Content starts

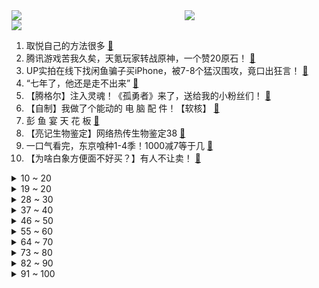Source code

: <div >
	<a style="float:left;width:55%;" href = "https://github.com/anuraghazra/github-readme-stats">
	 <img src = "https://github-readme-stats.vercel.app/api?username=iuuuuuaena&theme=buefy&show_icons=true"/>
	</a>
	<a  style="float:right;width:45%" href = "https://github.com/anuraghazra/github-readme-stats">
	 <img  src="https://github-readme-stats.vercel.app/api/top-langs/?username=anuraghazra&layout=compact"/>
	</a>
	</div>

[![](https://img.shields.io/badge/jxd-@jxdgogogo.xyz-yellowgreen.svg)](https://www.jxdgogogo.xyz)<br>
1. 取悦自己的方法很多 [:link:](//www.bilibili.com/video/BV1pF41147jK) <br>
2. 腾讯游戏苦我久矣，天氪玩家转战原神，一个赞20原石！ [:link:](//www.bilibili.com/video/BV17r4y1B7br) <br>
3. UP实拍在线下找闲鱼骗子买iPhone，被7-8个猛汉围攻，竟口出狂言！ [:link:](//www.bilibili.com/video/BV1p44y1K7MS) <br>
4. “七年了，他还是走不出来” [:link:](//www.bilibili.com/video/BV1QR4y1G7vA) <br>
5. 【腾格尔】注入灵魂！《孤勇者》来了，送给我的小粉丝们！ [:link:](//www.bilibili.com/video/BV1ua411872R) <br>
6. 【自制】我做了个能动的 电 脑 配 件！【软核】 [:link:](//www.bilibili.com/video/BV1ka411b76m) <br>
7. 彭 鱼 宴 天 花 板 [:link:](//www.bilibili.com/video/BV1tu411B76p) <br>
8. 【亮记生物鉴定】网络热传生物鉴定38 [:link:](//www.bilibili.com/video/BV1bR4y1V7QJ) <br>
9. 一口气看完，东京喰种1-4季！1000减7等于几 [:link:](//www.bilibili.com/video/BV1Bu411B7fu) <br>
10. 【为啥白象方便面不好买？】有人不让卖！ [:link:](//www.bilibili.com/video/BV1br4y1B7V9) <br>
<details>
<summary>10 ~ 20</summary>

11. 这是我见过最离谱的扑克牌…… [:link:](//www.bilibili.com/video/BV1oS4y1S7JZ) <br>
12. 成龙历险记，但是是真人版 [:link:](//www.bilibili.com/video/BV1sY41137hb) <br>
13. 山东疫情，我的新店被要求关闭，关就关，必须配合！疫情必须能结束！山东加油！淄博加油！ [:link:](//www.bilibili.com/video/BV1UL4y1u7Sn) <br>
14. 芙洛伦的清纯法则 4K [:link:](//www.bilibili.com/video/BV1sa41187yy) <br>
15. 当美院人玩起VR眼镜 [:link:](//www.bilibili.com/video/BV1Li4y1C789) <br>
16. 老头环终极一战！谁是艾尔登法环最佳女主？【瓶心而论06】 [:link:](//www.bilibili.com/video/BV1kS4y137VB) <br>
17. 【(G)I-DLE】[M/V] - 'TOMBOY' [:link:](//www.bilibili.com/video/BV1YL4y1T7Ff) <br>
18. 心中有光 你我皆是“王者” [:link:](//www.bilibili.com/video/BV1mP4y1M7P6) <br>
19. 品牌方:等着法庭见吧！ [:link:](//www.bilibili.com/video/BV1Wb4y1s7Hg) <br>
</details>
<details>
<summary>19 ~ 20</summary>

20. 相信你可以变成更好的自己 即使慢一点也没有关系 [:link:](//www.bilibili.com/video/BV1pU4y1o7Yb) <br>
21. 这些名场面剪到一起竟如此丝滑！ [:link:](//www.bilibili.com/video/BV1qL4y1u7Pf) <br>
22. 还 原 天 花 板 ！ [:link:](//www.bilibili.com/video/BV17R4y1V7FZ) <br>
23. 谋 权 篡 位 8 [:link:](//www.bilibili.com/video/BV1Ya411b7FB) <br>
24. 【STN快报第六季24】我知道劳拉他也没爸爸，但你SE不用天天说吧？ [:link:](//www.bilibili.com/video/BV1vq4y1i7SP) <br>
25. 【王老菊】你被撵着跑的样子像极了一条狗 | 艾尔登法环EP.08 [:link:](//www.bilibili.com/video/BV1VY41137EC) <br>
26. 这一次，我想做你的女儿？？【国际连线究极尬聊 家庭篇】 [:link:](//www.bilibili.com/video/BV1pU4y1o7uH) <br>
27. 这是我上课犯困时写出来的东西…… [:link:](//www.bilibili.com/video/BV1Cr4y1B79T) <br>
28. 东北vlog：千万别洗完澡去吃烧烤！热乎烧饼夹10根肉串，我怕你馋得受不了…… [:link:](//www.bilibili.com/video/BV1j34y1t7W9) <br>
</details>
<details>
<summary>28 ~ 30</summary>

29. 【王者荣耀】无皮村之恋：村长终究还是失去了夏洛特 [:link:](//www.bilibili.com/video/BV1wR4y1V7Px) <br>
30. 【1080P/蜘蛛侠】石锤三虫同框了！ [:link:](//www.bilibili.com/video/BV1mU4y1o73q) <br>
31. 六块钱你甚至可以玩到黑神话悟空（ [:link:](//www.bilibili.com/video/BV1Ra411b7NP) <br>
32. 10年前被网暴的清华教授，精准预测了2022年 [:link:](//www.bilibili.com/video/BV1AS4y1D7Jr) <br>
33. 边缘皇子：康熙最后的儿子们，没夺嫡，就能安享富贵么？【雍正王朝】 [:link:](//www.bilibili.com/video/BV14T4y1D74s) <br>
34. 友友们，今天你们是第一视角 [:link:](//www.bilibili.com/video/BV1ya411b7Cf) <br>
35. 国家队：没 一 个 能 打！！！ [:link:](//www.bilibili.com/video/BV1ER4y1V7g3) <br>
36. 《明日方舟》EP - Eternal Flame [:link:](//www.bilibili.com/video/BV1WL411P71u) <br>
37. 任何人学不会，我明天就退网！！！ [:link:](//www.bilibili.com/video/BV1si4y1C717) <br>
</details>
<details>
<summary>37 ~ 40</summary>

38. 【315曝光】触目惊心！部分方便面老坛酸菜包竟是土坑腌制 [:link:](//www.bilibili.com/video/BV1g44y1T7dN) <br>
39. 《关于我教老师玩游戏这件事》 [:link:](//www.bilibili.com/video/BV1BZ4y1z7Sp) <br>
40. 再也不想贪污桥款了！！！ [:link:](//www.bilibili.com/video/BV1xu411B72v) <br>
41. 斗胆请了姜sir来给我的自制bjd念旁白…… [:link:](//www.bilibili.com/video/BV1qr4y1B7Wt) <br>
42. 王菲&常石磊弹唱《人间》，愿疫情阴霾早日散去 [:link:](//www.bilibili.com/video/BV1YS4y1376b) <br>
43. 你被中考“强制淘汰”了吗？【轩讲】 [:link:](//www.bilibili.com/video/BV1tr4y1B73i) <br>
44. 看到最后，保证你升职加薪 [:link:](//www.bilibili.com/video/BV1eT4y1U7fh) <br>
45. “你们都长大了啊”章鱼博士不仅是在问彼得，也是在问我们 [:link:](//www.bilibili.com/video/BV1z44y1K7jB) <br>
46. 鸠  由  自  娶 [:link:](//www.bilibili.com/video/BV1Gb4y1p7FH) <br>
</details>
<details>
<summary>46 ~ 50</summary>

47. 天猫头部商家造假，卖了10万单的丹东草莓产自江苏！全链条揭秘！ [:link:](//www.bilibili.com/video/BV1834y187yE) <br>
48. 花了帅小伙整整10天时间，就为了在豆芽里塞肉？ [:link:](//www.bilibili.com/video/BV1qu411B78K) <br>
49. 主播女孩重度依赖 翻唱(INTERNET OVERDOSE) [:link:](//www.bilibili.com/video/BV1Ya411b77U) <br>
50. 再来上一根，谢尔比水彩 [:link:](//www.bilibili.com/video/BV1PS4y1D7Hc) <br>
51. 一定要看到结尾！ [:link:](//www.bilibili.com/video/BV1744y1K7Gd) <br>
52. 有些小说，你们感觉是故事，其实是人家的真实事件 [:link:](//www.bilibili.com/video/BV1LY41137HY) <br>
53. 漠叔为北海渔民雪中送炭，免费搞宣传，顺便下海拍片普鲸 [:link:](//www.bilibili.com/video/BV18P4y1u7r2) <br>
54. 青岛父亲晨跑时趣味教育女儿，你想知道晨跑的好处吗？ [:link:](//www.bilibili.com/video/BV1e3411W7h4) <br>
55. “美国老兵”在乌东抗击法西斯8年，誓要狠狠踢纳粹屁股 [:link:](//www.bilibili.com/video/BV1TU4y1Z7B4) <br>
</details>
<details>
<summary>55 ~ 60</summary>

56. 现实版英雄联盟 [:link:](//www.bilibili.com/video/BV1FT4y1U7ya) <br>
57. 这些店的迎客方式你们都有经历过吗？只能说内容过于真实了吧！！ [:link:](//www.bilibili.com/video/BV1xY41137oo) <br>
58. 课 堂 请 勿 对 对 子【第二季】6.0 ！！！ [:link:](//www.bilibili.com/video/BV1ca41187sp) <br>
59. 山东一高校因疫情封校，校方禁止学生上网谈论：浏览过千就是犯罪 [:link:](//www.bilibili.com/video/BV1DT4y1m7qx) <br>
60. 原来，是电信诈骗啊 [:link:](//www.bilibili.com/video/BV1SL4y1T7sf) <br>
61. 机甲端游新作《Code B.R.E.A.K.》矛隼实机演示 [:link:](//www.bilibili.com/video/BV1qS4y137bj) <br>
62. 妈见打系列！我做了一个根本不敢出门用的手机壳 [:link:](//www.bilibili.com/video/BV15b4y1s7Jt) <br>
63. 粉丝说露脸只有一次和无数次～ [:link:](//www.bilibili.com/video/BV1C34y1873D) <br>
64. 现场挨骂？！为了搞清楚婚礼怎么拍，我把同事们送去结婚了！ [:link:](//www.bilibili.com/video/BV1Yu411z7a7) <br>
</details>
<details>
<summary>64 ~ 70</summary>

65. 英雄无归中有些小彩蛋看了真得催泪！ [:link:](//www.bilibili.com/video/BV1WY411379f) <br>
66. 迪拜贫民窟美食！！手抓饼羊蹄汤，迪拜底层人民吃什么？ [:link:](//www.bilibili.com/video/BV1oi4y1C7C9) <br>
67. 冰墩墩来接雪容融下班了！转身瞬间泪目… [:link:](//www.bilibili.com/video/BV1t34y187pu) <br>
68. 【老番茄】史上最骚公鹿② [:link:](//www.bilibili.com/video/BV17i4y1C7es) <br>
69. 噩梦，太可怕了 [:link:](//www.bilibili.com/video/BV1KF411t7Lw) <br>
70. 奥尼尔有多搞笑？在姚明面前小鸟依人 [:link:](//www.bilibili.com/video/BV1dF41147T7) <br>
71. 这张离谱的图片，万万没想到最近被一位离谱的人给找到了！ [:link:](//www.bilibili.com/video/BV1MP4y137qF) <br>
72. “兄弟，对 炮 吗 ？”【迫击炮快乐阴人流#6】 [:link:](//www.bilibili.com/video/BV11q4y1e7gK) <br>
73. 《消声客的救赎》 [:link:](//www.bilibili.com/video/BV1fZ4y1r76o) <br>
</details>
<details>
<summary>73 ~ 80</summary>

74. 女友嫌我像非主流，还突然把我捉去改造？？ [:link:](//www.bilibili.com/video/BV1Lq4y1i77x) <br>
75. 送外卖的尴尬 [:link:](//www.bilibili.com/video/BV12q4y1i7aA) <br>
76. “长大后才发现，芭比的三观有多正” [:link:](//www.bilibili.com/video/BV14Z4y1z7Ky) <br>
77. 赶快告诉你的家人，收到这样短信请立即删除！！ [:link:](//www.bilibili.com/video/BV1Lr4y1B7NP) <br>
78. 真实事件改编，不用偿命的少年犯，到底有多恶？高分韩剧《少年法庭》上 [:link:](//www.bilibili.com/video/BV1Hu411z7Gf) <br>
79. 《煎商的祝福》 [:link:](//www.bilibili.com/video/BV1fb4y1W7NK) <br>
80. 老婆花980请的明星化妆师真的能把我化成彭于晏吗？ [:link:](//www.bilibili.com/video/BV1eq4y1i7hg) <br>
81. 叙利亚志愿者集体报名参加俄罗斯特别军事行动 人们高举普京照片 [:link:](//www.bilibili.com/video/BV1T34y187Yk) <br>
82. 用半年的亲身经历，告诉你全球直销巨头背后的传销真相 [:link:](//www.bilibili.com/video/BV15S4y1D7uv) <br>
</details>
<details>
<summary>82 ~ 90</summary>

83. 没有对比就没有伤害V [:link:](//www.bilibili.com/video/BV1qS4y1S7SN) <br>
84. 捡到一只小羊肉串，是该放生，还是放孜然呢？ [:link:](//www.bilibili.com/video/BV1D3411W7Bu) <br>
85. 在我的网吧 凭我的老脸一碗饭还是换的到吧？ [:link:](//www.bilibili.com/video/BV1xq4y1i7ya) <br>
86. 【Cifer】完整版《念破》——你说机械做的心会梦到电子蝴蝶吗？ [:link:](//www.bilibili.com/video/BV1MP4y137EV) <br>
87. 看到最后的影子没～ [:link:](//www.bilibili.com/video/BV1qL4y1u7tc) <br>
88. 怎样在游戏里辨别中国玩家 #3 [:link:](//www.bilibili.com/video/BV1BS4y1S7Ew) <br>
89. 火爆全网的地下城与勇士究竟讲了什么剧情？【格兰之森】 [:link:](//www.bilibili.com/video/BV1hi4y1C7Yu) <br>
90. 不堪受辱直接摔锅不干了，工资该拿的一分不少，厨师工作到此为止 [:link:](//www.bilibili.com/video/BV15r4y1B7DJ) <br>
91. 泛舟西湖，吃个便饭，惬意得快睡着了～无广试吃员 [:link:](//www.bilibili.com/video/BV1tR4y1V7LD) <br>
</details>
<details>
<summary>91 ~ 100</summary>

92. 我 的 欧 皇 妹 妹 [:link:](//www.bilibili.com/video/BV1Ca411b7rk) <br>
93. 退役网咖女仆重操旧业 [:link:](//www.bilibili.com/video/BV1e3411W7ez) <br>
94. 【驼】第一次演戏不是你演技烂的理由 好吧？差就是差，不要再找理由了 [:link:](//www.bilibili.com/video/BV1kL4y1u7GH) <br>
95. 现实英雄联盟 [:link:](//www.bilibili.com/video/BV1D44y1K7vP) <br>
96. 这“抢修课”也太离谱了 [:link:](//www.bilibili.com/video/BV12S4y137At) <br>
97. (G)I-DLE最新回归曲TOMBOY MV+打歌舞台合集(更至220314) [:link:](//www.bilibili.com/video/BV1yq4y1e7HM) <br>
98. 我有室友就够了，要什么媳妇？ [:link:](//www.bilibili.com/video/BV1iY41137tG) <br>
99. 当北方人遇上冰广式 [:link:](//www.bilibili.com/video/BV1oZ4y1r7Ka) <br>
100. 【莓用良品】智能口罩，给你脸了！ [:link:](//www.bilibili.com/video/BV1fu411B7BY) <br>
</details>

Content ends

Transcribe exactly, please, the lines between the start of the records above and the line holding "1. 取悦自己的方法很多 [:link:](//www.bilibili.com/video/BV1pF41147jK)", counting both of those lines and omitting pictures.

▶ **FINISHED EXERCISE**:
Source code

: <div >
	<a style="float:left;width:55%;" href = "https://github.com/anuraghazra/github-readme-stats">
	 <img src = "https://github-readme-stats.vercel.app/api?username=iuuuuuaena&theme=buefy&show_icons=true"/>
	</a>
	<a  style="float:right;width:45%" href = "https://github.com/anuraghazra/github-readme-stats">
	 <img  src="https://github-readme-stats.vercel.app/api/top-langs/?username=anuraghazra&layout=compact"/>
	</a>
	</div>

[![](https://img.shields.io/badge/jxd-@jxdgogogo.xyz-yellowgreen.svg)](https://www.jxdgogogo.xyz)<br>
1. 取悦自己的方法很多 [:link:](//www.bilibili.com/video/BV1pF41147jK) <br>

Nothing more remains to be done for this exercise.